Using the listing, work out the number of lines where "hypotheses" shows up, and answer with that number alone.

== RAW DATA ==
'''
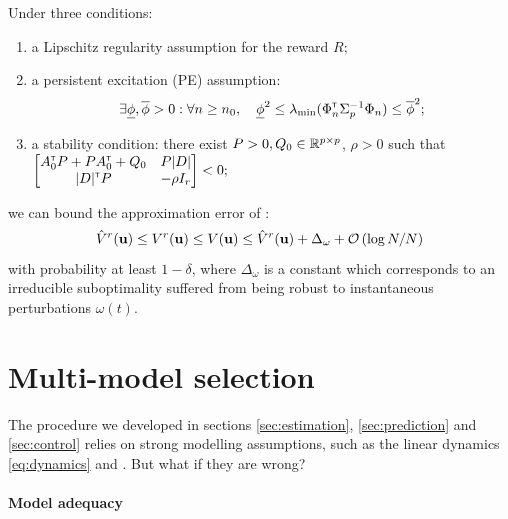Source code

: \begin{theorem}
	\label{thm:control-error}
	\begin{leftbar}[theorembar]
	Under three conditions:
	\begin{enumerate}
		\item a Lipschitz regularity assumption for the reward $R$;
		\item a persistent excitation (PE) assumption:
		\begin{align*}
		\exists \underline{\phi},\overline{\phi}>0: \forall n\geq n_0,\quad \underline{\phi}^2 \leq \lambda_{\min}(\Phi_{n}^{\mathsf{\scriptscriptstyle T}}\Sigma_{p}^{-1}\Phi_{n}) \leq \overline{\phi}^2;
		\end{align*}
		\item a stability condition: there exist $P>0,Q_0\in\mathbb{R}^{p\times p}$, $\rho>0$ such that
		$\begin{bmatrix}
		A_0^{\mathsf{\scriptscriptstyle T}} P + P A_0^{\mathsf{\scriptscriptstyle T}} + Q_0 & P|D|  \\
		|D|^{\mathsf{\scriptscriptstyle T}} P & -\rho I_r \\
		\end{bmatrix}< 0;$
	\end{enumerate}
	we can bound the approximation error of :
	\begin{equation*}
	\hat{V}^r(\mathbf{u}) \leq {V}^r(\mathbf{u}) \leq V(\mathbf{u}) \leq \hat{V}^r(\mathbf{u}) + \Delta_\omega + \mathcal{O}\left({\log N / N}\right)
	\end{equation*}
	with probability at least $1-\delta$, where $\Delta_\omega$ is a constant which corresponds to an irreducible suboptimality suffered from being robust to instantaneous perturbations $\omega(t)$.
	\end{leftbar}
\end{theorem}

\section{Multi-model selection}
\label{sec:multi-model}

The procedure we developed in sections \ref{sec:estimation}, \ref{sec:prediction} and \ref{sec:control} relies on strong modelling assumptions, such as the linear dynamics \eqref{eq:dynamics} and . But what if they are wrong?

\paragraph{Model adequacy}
'''
'''
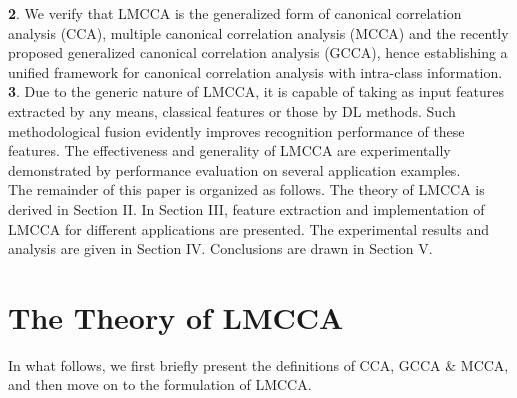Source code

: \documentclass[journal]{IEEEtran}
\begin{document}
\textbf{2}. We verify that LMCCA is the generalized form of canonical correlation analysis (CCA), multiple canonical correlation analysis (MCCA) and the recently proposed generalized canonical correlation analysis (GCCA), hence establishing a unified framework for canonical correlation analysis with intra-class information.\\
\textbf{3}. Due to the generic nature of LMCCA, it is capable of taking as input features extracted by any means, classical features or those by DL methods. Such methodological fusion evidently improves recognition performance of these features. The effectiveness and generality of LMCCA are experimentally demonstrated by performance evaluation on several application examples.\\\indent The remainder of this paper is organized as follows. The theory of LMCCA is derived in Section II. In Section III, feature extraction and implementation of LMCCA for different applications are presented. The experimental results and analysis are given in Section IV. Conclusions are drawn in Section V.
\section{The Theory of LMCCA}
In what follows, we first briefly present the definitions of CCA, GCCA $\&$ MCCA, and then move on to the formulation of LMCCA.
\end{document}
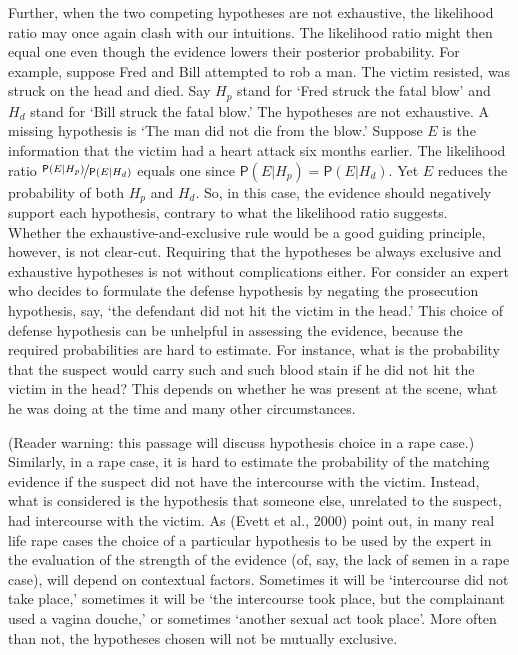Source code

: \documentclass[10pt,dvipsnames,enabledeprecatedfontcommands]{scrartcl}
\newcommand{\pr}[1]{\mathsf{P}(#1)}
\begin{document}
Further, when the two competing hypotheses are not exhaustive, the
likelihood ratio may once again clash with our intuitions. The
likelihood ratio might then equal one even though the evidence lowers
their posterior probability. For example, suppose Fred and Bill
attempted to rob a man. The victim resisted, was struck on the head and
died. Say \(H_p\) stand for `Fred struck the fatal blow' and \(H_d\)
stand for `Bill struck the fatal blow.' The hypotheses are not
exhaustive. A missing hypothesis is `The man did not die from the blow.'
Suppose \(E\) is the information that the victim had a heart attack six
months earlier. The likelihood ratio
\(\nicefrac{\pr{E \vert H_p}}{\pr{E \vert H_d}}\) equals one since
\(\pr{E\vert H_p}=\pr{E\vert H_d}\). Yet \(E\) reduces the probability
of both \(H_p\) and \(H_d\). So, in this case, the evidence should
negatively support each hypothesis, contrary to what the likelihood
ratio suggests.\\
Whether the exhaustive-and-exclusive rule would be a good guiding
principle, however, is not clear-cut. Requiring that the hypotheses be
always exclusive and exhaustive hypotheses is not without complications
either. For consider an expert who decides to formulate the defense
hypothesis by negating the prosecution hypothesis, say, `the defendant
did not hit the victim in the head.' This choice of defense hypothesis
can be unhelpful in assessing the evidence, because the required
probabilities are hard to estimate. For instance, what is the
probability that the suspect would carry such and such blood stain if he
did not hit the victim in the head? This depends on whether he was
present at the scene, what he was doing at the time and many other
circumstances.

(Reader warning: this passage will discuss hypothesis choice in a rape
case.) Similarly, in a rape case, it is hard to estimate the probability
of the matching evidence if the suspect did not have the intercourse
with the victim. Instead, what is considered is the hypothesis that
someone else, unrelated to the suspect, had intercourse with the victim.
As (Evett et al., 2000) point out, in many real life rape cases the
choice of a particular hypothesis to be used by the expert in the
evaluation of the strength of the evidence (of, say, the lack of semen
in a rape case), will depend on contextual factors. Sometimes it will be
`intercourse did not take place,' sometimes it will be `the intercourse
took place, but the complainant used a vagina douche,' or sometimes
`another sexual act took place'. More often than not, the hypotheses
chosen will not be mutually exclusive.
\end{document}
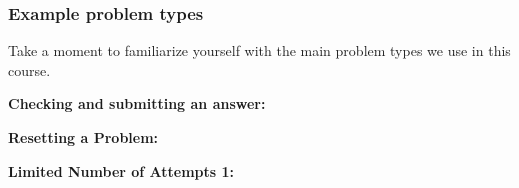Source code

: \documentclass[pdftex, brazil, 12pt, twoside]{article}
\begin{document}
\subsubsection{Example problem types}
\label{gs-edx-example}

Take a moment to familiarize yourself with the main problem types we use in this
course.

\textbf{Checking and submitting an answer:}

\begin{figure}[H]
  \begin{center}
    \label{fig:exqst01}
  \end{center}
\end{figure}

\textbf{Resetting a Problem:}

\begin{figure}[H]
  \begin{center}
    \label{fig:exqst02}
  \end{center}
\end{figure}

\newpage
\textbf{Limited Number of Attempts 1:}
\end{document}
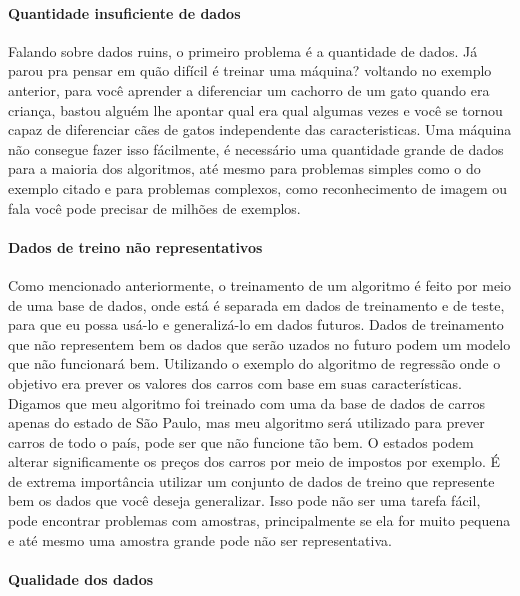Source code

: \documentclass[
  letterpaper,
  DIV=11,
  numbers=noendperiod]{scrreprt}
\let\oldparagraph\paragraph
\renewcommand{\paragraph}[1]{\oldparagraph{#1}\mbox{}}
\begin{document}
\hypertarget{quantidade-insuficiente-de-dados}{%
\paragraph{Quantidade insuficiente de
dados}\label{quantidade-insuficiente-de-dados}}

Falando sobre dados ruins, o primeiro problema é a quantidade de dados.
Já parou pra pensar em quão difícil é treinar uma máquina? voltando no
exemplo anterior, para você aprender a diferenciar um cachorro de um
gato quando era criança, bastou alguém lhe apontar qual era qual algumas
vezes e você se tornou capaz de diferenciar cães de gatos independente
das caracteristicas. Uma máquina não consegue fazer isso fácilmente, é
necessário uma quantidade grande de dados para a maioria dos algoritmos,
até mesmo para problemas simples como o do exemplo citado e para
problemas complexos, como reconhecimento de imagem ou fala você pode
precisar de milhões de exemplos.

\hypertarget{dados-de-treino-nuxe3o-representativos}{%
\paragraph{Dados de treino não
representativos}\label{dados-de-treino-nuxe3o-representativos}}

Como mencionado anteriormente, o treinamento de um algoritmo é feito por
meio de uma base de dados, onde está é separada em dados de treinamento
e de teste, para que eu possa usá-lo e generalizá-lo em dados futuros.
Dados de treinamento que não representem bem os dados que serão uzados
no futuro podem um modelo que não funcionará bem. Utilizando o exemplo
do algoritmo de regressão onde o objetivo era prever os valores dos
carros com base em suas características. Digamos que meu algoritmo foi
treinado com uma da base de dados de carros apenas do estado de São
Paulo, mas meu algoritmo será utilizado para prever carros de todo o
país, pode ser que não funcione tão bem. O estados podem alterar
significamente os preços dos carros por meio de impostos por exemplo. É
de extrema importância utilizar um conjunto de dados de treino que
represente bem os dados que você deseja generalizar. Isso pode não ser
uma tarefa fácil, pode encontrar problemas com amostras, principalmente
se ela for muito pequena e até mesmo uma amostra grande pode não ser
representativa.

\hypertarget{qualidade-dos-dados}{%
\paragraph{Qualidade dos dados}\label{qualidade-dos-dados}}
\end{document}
'''
'''
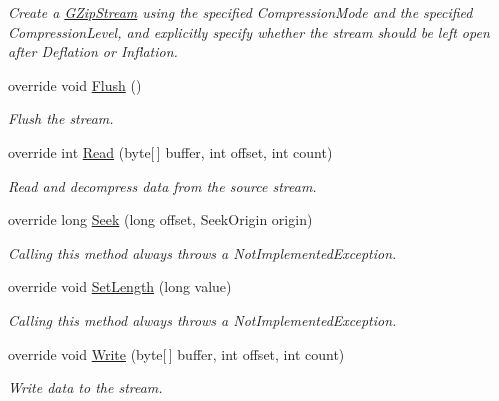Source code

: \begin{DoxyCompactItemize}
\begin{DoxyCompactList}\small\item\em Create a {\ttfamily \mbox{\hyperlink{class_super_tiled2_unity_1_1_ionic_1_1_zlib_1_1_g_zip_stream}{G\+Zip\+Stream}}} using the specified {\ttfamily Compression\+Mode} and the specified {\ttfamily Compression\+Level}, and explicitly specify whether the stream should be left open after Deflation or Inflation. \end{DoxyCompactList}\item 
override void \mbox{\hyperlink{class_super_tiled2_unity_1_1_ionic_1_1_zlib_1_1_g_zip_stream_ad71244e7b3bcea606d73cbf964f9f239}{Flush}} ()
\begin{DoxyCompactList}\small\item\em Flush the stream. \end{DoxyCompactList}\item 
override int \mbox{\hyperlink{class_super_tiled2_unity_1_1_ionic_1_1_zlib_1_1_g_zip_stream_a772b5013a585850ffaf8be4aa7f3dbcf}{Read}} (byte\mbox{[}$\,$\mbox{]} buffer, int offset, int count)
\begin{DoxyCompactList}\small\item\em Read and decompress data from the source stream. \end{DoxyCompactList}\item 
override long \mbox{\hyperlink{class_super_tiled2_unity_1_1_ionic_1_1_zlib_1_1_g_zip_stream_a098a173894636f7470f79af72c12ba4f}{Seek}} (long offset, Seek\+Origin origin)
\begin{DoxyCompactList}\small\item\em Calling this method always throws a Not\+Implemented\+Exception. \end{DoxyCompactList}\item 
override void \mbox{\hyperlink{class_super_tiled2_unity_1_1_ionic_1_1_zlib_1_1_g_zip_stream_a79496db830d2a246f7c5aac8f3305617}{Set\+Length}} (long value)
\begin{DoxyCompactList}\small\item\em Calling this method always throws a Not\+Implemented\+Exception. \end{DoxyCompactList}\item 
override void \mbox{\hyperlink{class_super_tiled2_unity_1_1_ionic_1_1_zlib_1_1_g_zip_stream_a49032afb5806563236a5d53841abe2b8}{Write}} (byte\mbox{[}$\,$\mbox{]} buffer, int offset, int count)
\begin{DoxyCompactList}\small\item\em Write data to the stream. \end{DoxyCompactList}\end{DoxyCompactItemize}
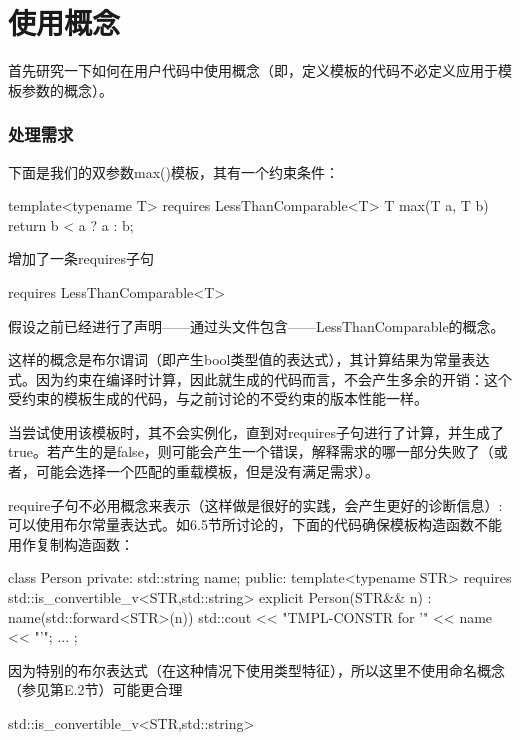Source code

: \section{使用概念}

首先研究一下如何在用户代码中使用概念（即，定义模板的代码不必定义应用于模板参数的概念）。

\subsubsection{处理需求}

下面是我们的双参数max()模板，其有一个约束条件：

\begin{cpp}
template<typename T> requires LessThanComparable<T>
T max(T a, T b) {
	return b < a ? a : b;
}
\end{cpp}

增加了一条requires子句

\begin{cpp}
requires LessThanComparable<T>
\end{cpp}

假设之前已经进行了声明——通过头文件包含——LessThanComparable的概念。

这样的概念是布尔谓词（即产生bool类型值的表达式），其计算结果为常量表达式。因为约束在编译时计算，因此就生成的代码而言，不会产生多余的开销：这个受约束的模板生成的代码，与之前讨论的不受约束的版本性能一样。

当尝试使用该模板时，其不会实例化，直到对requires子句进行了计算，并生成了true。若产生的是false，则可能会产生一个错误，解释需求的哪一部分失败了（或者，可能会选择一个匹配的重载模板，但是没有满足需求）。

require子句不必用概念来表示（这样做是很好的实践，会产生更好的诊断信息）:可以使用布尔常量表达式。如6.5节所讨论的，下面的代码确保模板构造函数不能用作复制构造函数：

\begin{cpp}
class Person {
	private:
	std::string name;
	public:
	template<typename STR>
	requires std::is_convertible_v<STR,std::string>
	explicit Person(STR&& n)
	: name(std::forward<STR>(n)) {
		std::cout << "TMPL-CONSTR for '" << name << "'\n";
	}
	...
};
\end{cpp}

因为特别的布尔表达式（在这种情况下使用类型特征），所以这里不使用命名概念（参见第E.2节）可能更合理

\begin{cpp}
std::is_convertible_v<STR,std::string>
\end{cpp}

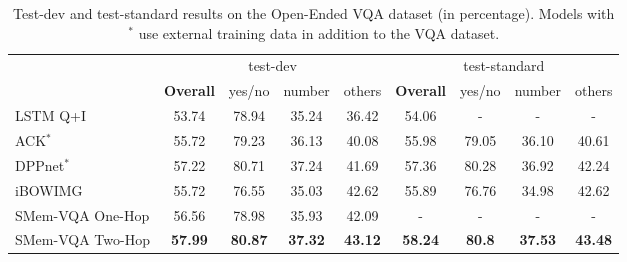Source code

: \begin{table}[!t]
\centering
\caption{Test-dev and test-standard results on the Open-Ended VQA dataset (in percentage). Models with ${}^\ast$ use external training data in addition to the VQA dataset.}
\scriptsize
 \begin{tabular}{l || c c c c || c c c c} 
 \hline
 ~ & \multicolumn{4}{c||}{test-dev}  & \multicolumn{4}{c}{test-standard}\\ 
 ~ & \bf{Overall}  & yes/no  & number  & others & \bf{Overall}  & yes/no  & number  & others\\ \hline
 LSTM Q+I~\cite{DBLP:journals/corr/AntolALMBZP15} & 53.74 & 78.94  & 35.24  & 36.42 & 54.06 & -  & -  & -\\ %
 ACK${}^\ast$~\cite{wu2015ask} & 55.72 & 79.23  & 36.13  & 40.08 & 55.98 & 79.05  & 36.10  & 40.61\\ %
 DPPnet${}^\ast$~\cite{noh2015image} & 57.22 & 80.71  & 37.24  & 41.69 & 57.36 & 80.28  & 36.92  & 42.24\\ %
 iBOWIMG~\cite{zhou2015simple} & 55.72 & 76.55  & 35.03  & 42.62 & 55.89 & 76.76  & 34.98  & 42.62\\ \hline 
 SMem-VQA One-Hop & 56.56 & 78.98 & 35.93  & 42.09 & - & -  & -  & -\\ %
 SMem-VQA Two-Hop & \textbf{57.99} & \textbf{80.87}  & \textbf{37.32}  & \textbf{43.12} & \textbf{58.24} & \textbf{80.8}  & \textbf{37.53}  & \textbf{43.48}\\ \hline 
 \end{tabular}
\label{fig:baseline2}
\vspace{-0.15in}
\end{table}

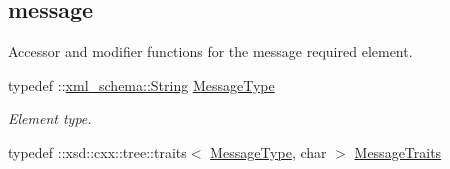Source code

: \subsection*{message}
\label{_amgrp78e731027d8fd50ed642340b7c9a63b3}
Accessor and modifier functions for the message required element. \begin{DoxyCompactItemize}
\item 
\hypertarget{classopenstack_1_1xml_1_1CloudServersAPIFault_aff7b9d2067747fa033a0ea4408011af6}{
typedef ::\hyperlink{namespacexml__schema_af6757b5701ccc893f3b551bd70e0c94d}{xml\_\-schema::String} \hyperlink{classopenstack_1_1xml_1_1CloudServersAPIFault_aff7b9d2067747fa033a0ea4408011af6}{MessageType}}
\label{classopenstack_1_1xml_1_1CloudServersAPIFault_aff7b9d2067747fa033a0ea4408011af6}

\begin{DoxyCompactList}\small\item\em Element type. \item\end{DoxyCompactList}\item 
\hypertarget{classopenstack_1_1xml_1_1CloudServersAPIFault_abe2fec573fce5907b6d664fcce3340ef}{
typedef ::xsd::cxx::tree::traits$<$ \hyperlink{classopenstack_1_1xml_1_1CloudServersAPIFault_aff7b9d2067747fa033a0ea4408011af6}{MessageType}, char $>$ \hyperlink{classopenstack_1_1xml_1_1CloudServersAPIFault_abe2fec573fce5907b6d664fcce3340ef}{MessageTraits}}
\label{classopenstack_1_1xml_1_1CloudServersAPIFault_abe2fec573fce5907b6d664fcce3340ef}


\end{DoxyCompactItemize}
'''
== TASK RESPONSE ==
5